3-3.重複加入している場合は、何を残す?
損害保険を確認して、重複している場合は、保険料が無駄になるので整理しましょう。この場合は、補償額が高く、電車遅延も対象になり、示談交渉サービスなどの付帯サービスもついているものを残しましょう。
4.自治体負担で加入できるケースも
自治体が費用を負担して加入できるケースが増えています。一度、お住いの役所に問い合わせられることをお勧めします。ちなみに、私の開業する土岐市、両隣の多治見市、瑞浪市は対応していません。もう一つ隣の恵那市のみが対応しています。この点は、各市町村の意識の差が出ていると思われます。
4-1.団体加入契約となる
認知症の家族が自ら、自治体に事前に登録します。その後、自治体が契約者となって団体契約をむずびます。その際に、認知症患者さんを被保険者として登録すれば、補償の対象となります。
4-2.保険料の支払い
契約者は自治体になるので、保険料は自治体が負担してくれることになります。一つ疑問ですが、多くの市町村の契約において、補償額は1億円(免責金額なし)になっていますが、1億円でも無制限でも、殆ど保険料は変わらりません。できれば、鉄道事故なども考え、無制限にしてくれるとより良いと思われます。

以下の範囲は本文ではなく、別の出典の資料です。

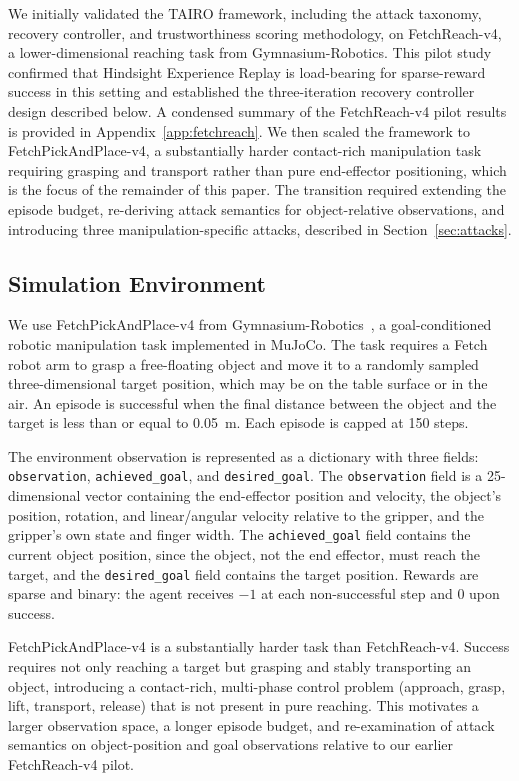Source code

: \documentclass[conference]{IEEEtran}
\begin{document}
We initially validated the TAIRO framework, including the attack taxonomy, recovery
controller, and trustworthiness scoring methodology, on FetchReach-v4, a
lower-dimensional reaching task from Gymnasium-Robotics. This pilot study confirmed
that Hindsight Experience Replay is load-bearing for sparse-reward success in this
setting and established the three-iteration recovery controller design described
below. A condensed summary of the FetchReach-v4 pilot results is provided in
Appendix~\ref{app:fetchreach}. We then scaled the framework to FetchPickAndPlace-v4, a
substantially harder contact-rich manipulation task requiring grasping and transport
rather than pure end-effector positioning, which is the focus of the remainder of this
paper. The transition required extending the episode budget, re-deriving attack
semantics for object-relative observations, and introducing three manipulation-specific
attacks, described in Section~\ref{sec:attacks}.

\subsection{Simulation Environment}

We use FetchPickAndPlace-v4 from Gymnasium-Robotics~\cite{gymnasiumrobotics2024}, a
goal-conditioned robotic manipulation task implemented in MuJoCo. The task requires a
Fetch robot arm to grasp a free-floating object and move it to a randomly sampled
three-dimensional target position, which may be on the table surface or in the air. An
episode is successful when the final distance between the object and the target is less
than or equal to 0.05~m. Each episode is capped at 150 steps.

The environment observation is represented as a dictionary with three fields:
\texttt{observation}, \texttt{achieved\_goal}, and \texttt{desired\_goal}. The
\texttt{observation} field is a 25-dimensional vector containing the end-effector
position and velocity, the object's position, rotation, and linear/angular velocity
relative to the gripper, and the gripper's own state and finger width. The
\texttt{achieved\_goal} field contains the current object position, since the object,
not the end effector, must reach the target, and the \texttt{desired\_goal} field
contains the target position. Rewards are sparse and binary: the agent receives $-1$ at
each non-successful step and $0$ upon success.

FetchPickAndPlace-v4 is a substantially harder task than FetchReach-v4. Success
requires not only reaching a target but grasping and stably transporting an object,
introducing a contact-rich, multi-phase control problem (approach, grasp, lift,
transport, release) that is not present in pure reaching. This motivates a larger
observation space, a longer episode budget, and re-examination of attack semantics on
object-position and goal observations relative to our earlier FetchReach-v4 pilot.
\end{document}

4-3. それぞれが申し立てるのではなく、国で対応すれば?
このような制度ですが、せっかくその制度があっても、自ら登録をしなければ利用ができません。幸い、この制度が導入されている市町村では、ケアマネを通じて周知しようとされています。一方で、これらの制度自体がない市町村が多いことも事実です。できれば自治体任せでなく、国が一律の公的支援として勧めるべきだと思われます。
5.まとめ
- 認知症患者さんが急増する時代、それに伴う事故などで家族が損害賠償請求をされることが増加します。
- それに対応する保険が、個人賠償責任保険です。自動車保険、火災保険、傷害保険などの損害保険の特約になっていることが多いので、対象・保障内容を確認することが必要です。
- 自治体が保険者となって団体加入できる市町村もありますので、確認をなさってください。